Cash barons fuelling EcoCash transaction costs

By Byron Mutingwende

 

The media has been awash with reports that mobile money platforms, particularly EcoCash, whose agents are demanding high percentages in exchange for cash-outs, are fuelling price hikes and exploiting customers.

 

Yesterday, The Herald newspaper ran a story titled, “Ecocash agents make a killing… demand for bond notes, coins soars” where it was alleged that the agents had turned their booths into illegal selling points of cash at premiums ranging from 30 to 40 percent.

 

A survey by Spiked Online Media in Glenview, Budiriro and Highfield revealed that indeed some agents – not all of them – are indeed putting a premium on cash-outs.

 

But the survey revealed that the blame for the over-charging lies elsewhere, not on the EcoCash mobile payment platform – which itself is programmed to charge a lawful cash-out commission for the agent.

 

“Ecocash has nothing to do with the percentages that we are charging those in need of cash.
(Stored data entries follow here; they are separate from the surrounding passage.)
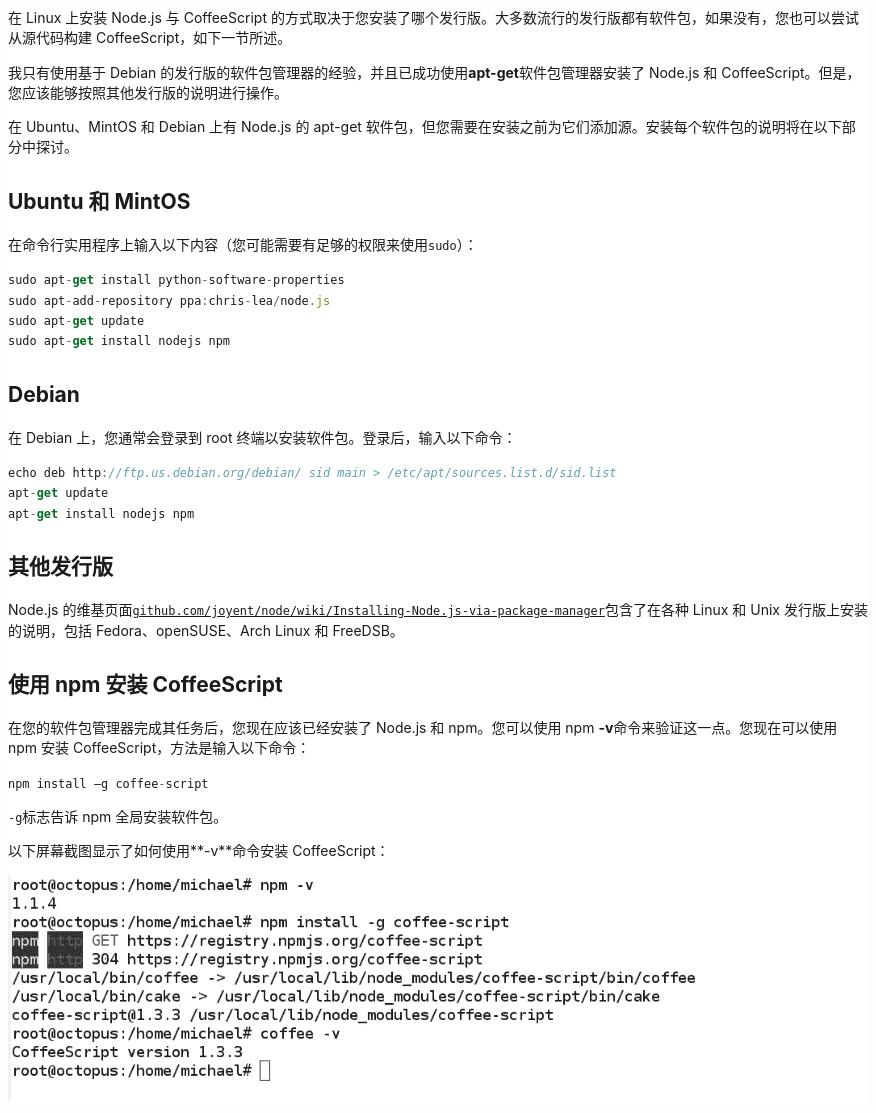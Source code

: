 在 Linux 上安装 Node.js 与 CoffeeScript 的方式取决于您安装了哪个发行版。大多数流行的发行版都有软件包，如果没有，您也可以尝试从源代码构建 CoffeeScript，如下一节所述。

我只有使用基于 Debian 的发行版的软件包管理器的经验，并且已成功使用**apt-get**软件包管理器安装了 Node.js 和 CoffeeScript。但是，您应该能够按照其他发行版的说明进行操作。

在 Ubuntu、MintOS 和 Debian 上有 Node.js 的 apt-get 软件包，但您需要在安装之前为它们添加源。安装每个软件包的说明将在以下部分中探讨。

## Ubuntu 和 MintOS

在命令行实用程序上输入以下内容（您可能需要有足够的权限来使用`sudo`）：

```js
sudo apt-get install python-software-properties
sudo apt-add-repository ppa:chris-lea/node.js
sudo apt-get update
sudo apt-get install nodejs npm 
```

## Debian

在 Debian 上，您通常会登录到 root 终端以安装软件包。登录后，输入以下命令：

```js
echo deb http://ftp.us.debian.org/debian/ sid main > /etc/apt/sources.list.d/sid.list
apt-get update
apt-get install nodejs npm
```

## 其他发行版

Node.js 的维基页面[`github.com/joyent/node/wiki/Installing-Node.js-via-package-manager`](https://github.com/joyent/node/wiki/Installing-Node.js-via-package-manager)包含了在各种 Linux 和 Unix 发行版上安装的说明，包括 Fedora、openSUSE、Arch Linux 和 FreeDSB。

## 使用 npm 安装 CoffeeScript

在您的软件包管理器完成其任务后，您现在应该已经安装了 Node.js 和 npm。您可以使用 npm **-v**命令来验证这一点。您现在可以使用 npm 安装 CoffeeScript，方法是输入以下命令：

```js
npm install –g coffee-script
```

`-g`标志告诉 npm 全局安装软件包。

以下屏幕截图显示了如何使用**-v**命令安装 CoffeeScript：

![使用 npm 安装 CoffeeScript](img/9588OS_02_12.jpg)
The real challenge is that most of the retailers, vendors and even some supermarkets here do not accept Ecocash, save for established supermarket chains like OK and TM. They mostly insist on cash payments.

 

“What’s painful also is that till operators in the supermarkets that accept Ecocash are now citing network problems as the excuse for not using Ecocash or ATM cards. That increases the demand for cash. We have our ‘big guys’ who bring us thousands of bond notes that we sell at premiums ranging from 25 to 40 percent,” said a man at an Ecocash agent at Machipisa Shopping Centre in Highfield, who only identified himself as John.

 

The liberalisation of foreign currency trading after the proclamation by Finance Minister Mthuli Ncube that the Zimbabwean local currency (RTGS$ or bond note) was no longer at par with the United States Dollar, as was previously the policy, did not help the situation either.

 

Even though the government proclaimed a policy that only the local currency was the legal tender for transacting in Zimbabwe, foreign currency, particularly the South African Rand and the United States Dollar, is still scarce and in very high demand from money changers.

 

“The guy who buys US Dollars from me offers very high rates of between 40 percent and 60 percent when he buys the foreign currency from me using either Ecocash, bank transfer or ZipIt. That means if I give the money changers US$100 I will get anything in the range of between RTGS$140 and RTGS$160 but when he buys from me using bond notes, he only pays me ZWL$75 bond notes. That increases the demand for cash,” said an illegal foreign currency trader at the Budiriro 1 Shopping Centre, who identified herself as Martha.

 

There are calls from the public for the monetary authorities to put some spanners and limit the cash given to certain individuals or organisations they described as ‘cartels’ or ‘cash barons’ if ever there is going to be sanity around money supply.

 

Economist Dr Prosper Chitambara urged the monetary authorities to make it mandatory for all traders to accept the use of plastic money so as to curtail the demand for cash that has seen the prices of goods and services escalating.

 

“The authorities need to move to stem this problem at its very roots. The reported overcharging by agents is just an outcome. The real problem is some traders and shops that are refusing to accept electronic and plastic money thereby fuelling the demand for cash. If the authorities make the rejection of electronic money illegal, that will go a long way towards reining in the cash barons.”